Nongol Porno

Nongol Porno

Mengapa \'nongol-porno\' itu bisa terjadi?

Saya pun membaca dua tulisan tentang itu. Saya kenal kedua penulisnya: Anab Afifi dan Joko Intarto. Yang terakhir ini adalah mantan anak buah. Yang sekarang punya bisnis sendiri: penyelenggara webinar.

Itulah bisnis yang lagi dapat angin di zaman Covid-19 ini. Nama perusahaannya: Jagaters. Larisnya bukan main --akhirnya.

Padahal sudah empat tahun Joko Intarto sempat termehek-mehek. Jagaters tidak kunjung dapat klien. Tidak ada kata menyerah.

Untunglah JTO --begitu panggilannya saat masih jadi wartawan-- sudah biasa menderita. Ia orang miskin dari kampung miskin di Kabupaten miskin Grobogan, Jateng.

Pakaiannya tidak pernah mentereng, rambutnya tidak pernah dipoles --apalagi ia gundul sekarang-- makannya seadanya, tidurnya sekenanya, dan tidak pernah perlu jaga gengsi.

Hanya sesekali ia curhat. Kok Jagaters tidak bisa segera menemukan bisnis. Padahal, katanya, ia sudah sangat bertauhid. Sudah sangat fokus. Tidak melakukan apa pun kecuali menggeluti Jagaters.

Hebatnya di saat tidak punya uang pun ia tetap tertawa. Dan tawanya itu tetap sama renyahnya.

JTO-lah yang tiga tahun lalu minta agar saya menulis secara rutin. Setidaknya seminggu sekali. Ia-lah yang akan mengelola tulisan saya --di sela-sela mengurus Jagaters yang masih lebih banyak selanya.

Tanpa mau dibayar. Asal saya mau menulis.

Ia bilang: kalau saja saya mau menulis itu sudah lebih dari dibayar.

Lahirlah DI\'s Way. Setahun lebih ia mengelola DI\'s Way --gratisan. Memanfaatkan server temannya --yang juga teman saya.

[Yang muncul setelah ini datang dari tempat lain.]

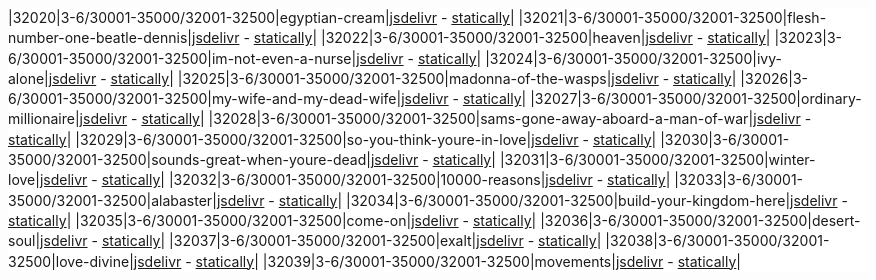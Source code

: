 |32020|3-6/30001-35000/32001-32500|egyptian-cream|[jsdelivr](https://cdn.jsdelivr.net/gh/dbchord/png-old-c-1110x370_3-6/30001-35000/32001-32500/egyptian-cream.png) - [statically](https://cdn.statically.io/gh/dbchord/png-old-c-1110x370_3-6/img/30001-35000/32001-32500/egyptian-cream.png)|
|32021|3-6/30001-35000/32001-32500|flesh-number-one-beatle-dennis|[jsdelivr](https://cdn.jsdelivr.net/gh/dbchord/png-old-c-1110x370_3-6/30001-35000/32001-32500/flesh-number-one-beatle-dennis.png) - [statically](https://cdn.statically.io/gh/dbchord/png-old-c-1110x370_3-6/img/30001-35000/32001-32500/flesh-number-one-beatle-dennis.png)|
|32022|3-6/30001-35000/32001-32500|heaven|[jsdelivr](https://cdn.jsdelivr.net/gh/dbchord/png-old-c-1110x370_3-6/30001-35000/32001-32500/heaven.png) - [statically](https://cdn.statically.io/gh/dbchord/png-old-c-1110x370_3-6/img/30001-35000/32001-32500/heaven.png)|
|32023|3-6/30001-35000/32001-32500|im-not-even-a-nurse|[jsdelivr](https://cdn.jsdelivr.net/gh/dbchord/png-old-c-1110x370_3-6/30001-35000/32001-32500/im-not-even-a-nurse.png) - [statically](https://cdn.statically.io/gh/dbchord/png-old-c-1110x370_3-6/img/30001-35000/32001-32500/im-not-even-a-nurse.png)|
|32024|3-6/30001-35000/32001-32500|ivy-alone|[jsdelivr](https://cdn.jsdelivr.net/gh/dbchord/png-old-c-1110x370_3-6/30001-35000/32001-32500/ivy-alone.png) - [statically](https://cdn.statically.io/gh/dbchord/png-old-c-1110x370_3-6/img/30001-35000/32001-32500/ivy-alone.png)|
|32025|3-6/30001-35000/32001-32500|madonna-of-the-wasps|[jsdelivr](https://cdn.jsdelivr.net/gh/dbchord/png-old-c-1110x370_3-6/30001-35000/32001-32500/madonna-of-the-wasps.png) - [statically](https://cdn.statically.io/gh/dbchord/png-old-c-1110x370_3-6/img/30001-35000/32001-32500/madonna-of-the-wasps.png)|
|32026|3-6/30001-35000/32001-32500|my-wife-and-my-dead-wife|[jsdelivr](https://cdn.jsdelivr.net/gh/dbchord/png-old-c-1110x370_3-6/30001-35000/32001-32500/my-wife-and-my-dead-wife.png) - [statically](https://cdn.statically.io/gh/dbchord/png-old-c-1110x370_3-6/img/30001-35000/32001-32500/my-wife-and-my-dead-wife.png)|
|32027|3-6/30001-35000/32001-32500|ordinary-millionaire|[jsdelivr](https://cdn.jsdelivr.net/gh/dbchord/png-old-c-1110x370_3-6/30001-35000/32001-32500/ordinary-millionaire.png) - [statically](https://cdn.statically.io/gh/dbchord/png-old-c-1110x370_3-6/img/30001-35000/32001-32500/ordinary-millionaire.png)|
|32028|3-6/30001-35000/32001-32500|sams-gone-away-aboard-a-man-of-war|[jsdelivr](https://cdn.jsdelivr.net/gh/dbchord/png-old-c-1110x370_3-6/30001-35000/32001-32500/sams-gone-away-aboard-a-man-of-war.png) - [statically](https://cdn.statically.io/gh/dbchord/png-old-c-1110x370_3-6/img/30001-35000/32001-32500/sams-gone-away-aboard-a-man-of-war.png)|
|32029|3-6/30001-35000/32001-32500|so-you-think-youre-in-love|[jsdelivr](https://cdn.jsdelivr.net/gh/dbchord/png-old-c-1110x370_3-6/30001-35000/32001-32500/so-you-think-youre-in-love.png) - [statically](https://cdn.statically.io/gh/dbchord/png-old-c-1110x370_3-6/img/30001-35000/32001-32500/so-you-think-youre-in-love.png)|
|32030|3-6/30001-35000/32001-32500|sounds-great-when-youre-dead|[jsdelivr](https://cdn.jsdelivr.net/gh/dbchord/png-old-c-1110x370_3-6/30001-35000/32001-32500/sounds-great-when-youre-dead.png) - [statically](https://cdn.statically.io/gh/dbchord/png-old-c-1110x370_3-6/img/30001-35000/32001-32500/sounds-great-when-youre-dead.png)|
|32031|3-6/30001-35000/32001-32500|winter-love|[jsdelivr](https://cdn.jsdelivr.net/gh/dbchord/png-old-c-1110x370_3-6/30001-35000/32001-32500/winter-love.png) - [statically](https://cdn.statically.io/gh/dbchord/png-old-c-1110x370_3-6/img/30001-35000/32001-32500/winter-love.png)|
|32032|3-6/30001-35000/32001-32500|10000-reasons|[jsdelivr](https://cdn.jsdelivr.net/gh/dbchord/png-old-c-1110x370_3-6/30001-35000/32001-32500/10000-reasons.png) - [statically](https://cdn.statically.io/gh/dbchord/png-old-c-1110x370_3-6/img/30001-35000/32001-32500/10000-reasons.png)|
|32033|3-6/30001-35000/32001-32500|alabaster|[jsdelivr](https://cdn.jsdelivr.net/gh/dbchord/png-old-c-1110x370_3-6/30001-35000/32001-32500/alabaster.png) - [statically](https://cdn.statically.io/gh/dbchord/png-old-c-1110x370_3-6/img/30001-35000/32001-32500/alabaster.png)|
|32034|3-6/30001-35000/32001-32500|build-your-kingdom-here|[jsdelivr](https://cdn.jsdelivr.net/gh/dbchord/png-old-c-1110x370_3-6/30001-35000/32001-32500/build-your-kingdom-here.png) - [statically](https://cdn.statically.io/gh/dbchord/png-old-c-1110x370_3-6/img/30001-35000/32001-32500/build-your-kingdom-here.png)|
|32035|3-6/30001-35000/32001-32500|come-on|[jsdelivr](https://cdn.jsdelivr.net/gh/dbchord/png-old-c-1110x370_3-6/30001-35000/32001-32500/come-on.png) - [statically](https://cdn.statically.io/gh/dbchord/png-old-c-1110x370_3-6/img/30001-35000/32001-32500/come-on.png)|
|32036|3-6/30001-35000/32001-32500|desert-soul|[jsdelivr](https://cdn.jsdelivr.net/gh/dbchord/png-old-c-1110x370_3-6/30001-35000/32001-32500/desert-soul.png) - [statically](https://cdn.statically.io/gh/dbchord/png-old-c-1110x370_3-6/img/30001-35000/32001-32500/desert-soul.png)|
|32037|3-6/30001-35000/32001-32500|exalt|[jsdelivr](https://cdn.jsdelivr.net/gh/dbchord/png-old-c-1110x370_3-6/30001-35000/32001-32500/exalt.png) - [statically](https://cdn.statically.io/gh/dbchord/png-old-c-1110x370_3-6/img/30001-35000/32001-32500/exalt.png)|
|32038|3-6/30001-35000/32001-32500|love-divine|[jsdelivr](https://cdn.jsdelivr.net/gh/dbchord/png-old-c-1110x370_3-6/30001-35000/32001-32500/love-divine.png) - [statically](https://cdn.statically.io/gh/dbchord/png-old-c-1110x370_3-6/img/30001-35000/32001-32500/love-divine.png)|
|32039|3-6/30001-35000/32001-32500|movements|[jsdelivr](https://cdn.jsdelivr.net/gh/dbchord/png-old-c-1110x370_3-6/30001-35000/32001-32500/movements.png) - [statically](https://cdn.statically.io/gh/dbchord/png-old-c-1110x370_3-6/img/30001-35000/32001-32500/movements.png)|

Saya pernah kirim uang padanya. Menjelang lebaran. Saya pikir ia perlu membelikan istrinya baju baru.

Setelah lebaran ia lapor: uang itu 95 persen habis dibagikan ke anak buahnya. Ia sendiri tidak mengambil sedikit pun. Sisa yang 5 persen akan dikembalikan ke saya.

Itulah cerita awal mula DI\'s Way. JTO-lah yang melahirkannya. Saya hanya jadi pekerjanya.